EXERCISE AIM: When you respond, write out each entry exactly as it stands.

Items listed in a dataset:

_ _ _ _

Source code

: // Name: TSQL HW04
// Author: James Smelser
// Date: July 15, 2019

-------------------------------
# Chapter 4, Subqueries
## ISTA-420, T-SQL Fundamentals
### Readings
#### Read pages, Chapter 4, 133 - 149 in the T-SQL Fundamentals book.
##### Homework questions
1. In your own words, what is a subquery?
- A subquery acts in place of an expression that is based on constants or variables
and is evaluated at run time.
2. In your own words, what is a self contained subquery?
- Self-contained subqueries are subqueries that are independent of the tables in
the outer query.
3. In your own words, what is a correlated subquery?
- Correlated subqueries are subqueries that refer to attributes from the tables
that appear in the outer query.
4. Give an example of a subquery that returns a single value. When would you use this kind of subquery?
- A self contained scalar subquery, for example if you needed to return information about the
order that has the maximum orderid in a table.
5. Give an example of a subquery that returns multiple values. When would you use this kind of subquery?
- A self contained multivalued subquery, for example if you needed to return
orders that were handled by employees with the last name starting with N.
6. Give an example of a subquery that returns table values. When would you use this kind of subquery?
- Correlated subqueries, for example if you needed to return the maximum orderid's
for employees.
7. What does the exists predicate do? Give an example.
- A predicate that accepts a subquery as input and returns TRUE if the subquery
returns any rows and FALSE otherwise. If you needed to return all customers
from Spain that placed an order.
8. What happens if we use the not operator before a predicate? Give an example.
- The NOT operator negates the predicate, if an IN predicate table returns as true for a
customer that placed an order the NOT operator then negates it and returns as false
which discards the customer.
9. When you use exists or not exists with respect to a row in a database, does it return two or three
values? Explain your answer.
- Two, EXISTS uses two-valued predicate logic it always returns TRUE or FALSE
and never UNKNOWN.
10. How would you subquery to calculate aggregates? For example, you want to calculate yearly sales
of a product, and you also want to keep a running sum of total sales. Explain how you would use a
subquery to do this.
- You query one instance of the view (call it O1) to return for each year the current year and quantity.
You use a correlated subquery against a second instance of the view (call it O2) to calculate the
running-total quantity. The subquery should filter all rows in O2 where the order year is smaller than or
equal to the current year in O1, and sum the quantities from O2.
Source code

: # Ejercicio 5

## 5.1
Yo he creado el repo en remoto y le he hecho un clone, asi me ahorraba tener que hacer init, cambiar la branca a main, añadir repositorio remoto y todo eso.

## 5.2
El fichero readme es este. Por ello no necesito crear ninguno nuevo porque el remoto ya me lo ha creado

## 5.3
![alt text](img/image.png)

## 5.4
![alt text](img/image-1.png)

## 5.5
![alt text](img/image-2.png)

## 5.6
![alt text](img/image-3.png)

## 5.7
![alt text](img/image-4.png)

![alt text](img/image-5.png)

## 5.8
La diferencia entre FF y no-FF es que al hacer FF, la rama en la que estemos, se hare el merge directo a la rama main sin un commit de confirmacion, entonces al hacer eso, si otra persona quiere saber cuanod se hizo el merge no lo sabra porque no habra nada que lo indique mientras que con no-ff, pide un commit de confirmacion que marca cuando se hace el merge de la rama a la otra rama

_ _ _ _

WRITTEN REPLY:
Source code

: // Name: TSQL HW04
// Author: James Smelser
// Date: July 15, 2019

-------------------------------
# Chapter 4, Subqueries
## ISTA-420, T-SQL Fundamentals
### Readings
#### Read pages, Chapter 4, 133 - 149 in the T-SQL Fundamentals book.
##### Homework questions
1. In your own words, what is a subquery?
- A subquery acts in place of an expression that is based on constants or variables
and is evaluated at run time.
2. In your own words, what is a self contained subquery?
- Self-contained subqueries are subqueries that are independent of the tables in
the outer query.
3. In your own words, what is a correlated subquery?
- Correlated subqueries are subqueries that refer to attributes from the tables
that appear in the outer query.
4. Give an example of a subquery that returns a single value. When would you use this kind of subquery?
- A self contained scalar subquery, for example if you needed to return information about the
order that has the maximum orderid in a table.
5. Give an example of a subquery that returns multiple values. When would you use this kind of subquery?
- A self contained multivalued subquery, for example if you needed to return
orders that were handled by employees with the last name starting with N.
6. Give an example of a subquery that returns table values. When would you use this kind of subquery?
- Correlated subqueries, for example if you needed to return the maximum orderid's
for employees.
7. What does the exists predicate do? Give an example.
- A predicate that accepts a subquery as input and returns TRUE if the subquery
returns any rows and FALSE otherwise. If you needed to return all customers
from Spain that placed an order.
8. What happens if we use the not operator before a predicate? Give an example.
- The NOT operator negates the predicate, if an IN predicate table returns as true for a
customer that placed an order the NOT operator then negates it and returns as false
which discards the customer.
9. When you use exists or not exists with respect to a row in a database, does it return two or three
values? Explain your answer.
- Two, EXISTS uses two-valued predicate logic it always returns TRUE or FALSE
and never UNKNOWN.
10. How would you subquery to calculate aggregates? For example, you want to calculate yearly sales
of a product, and you also want to keep a running sum of total sales. Explain how you would use a
subquery to do this.
- You query one instance of the view (call it O1) to return for each year the current year and quantity.
You use a correlated subquery against a second instance of the view (call it O2) to calculate the
running-total quantity. The subquery should filter all rows in O2 where the order year is smaller than or
equal to the current year in O1, and sum the quantities from O2.
Source code

: # Ejercicio 5

## 5.1
Yo he creado el repo en remoto y le he hecho un clone, asi me ahorraba tener que hacer init, cambiar la branca a main, añadir repositorio remoto y todo eso.

## 5.2
El fichero readme es este. Por ello no necesito crear ninguno nuevo porque el remoto ya me lo ha creado

## 5.3
![alt text](img/image.png)

## 5.4
![alt text](img/image-1.png)

## 5.5
![alt text](img/image-2.png)

## 5.6
![alt text](img/image-3.png)

## 5.7
![alt text](img/image-4.png)

![alt text](img/image-5.png)

## 5.8
La diferencia entre FF y no-FF es que al hacer FF, la rama en la que estemos, se hare el merge directo a la rama main sin un commit de confirmacion, entonces al hacer eso, si otra persona quiere saber cuanod se hizo el merge no lo sabra porque no habra nada que lo indique mientras que con no-ff, pide un commit de confirmacion que marca cuando se hace el merge de la rama a la otra rama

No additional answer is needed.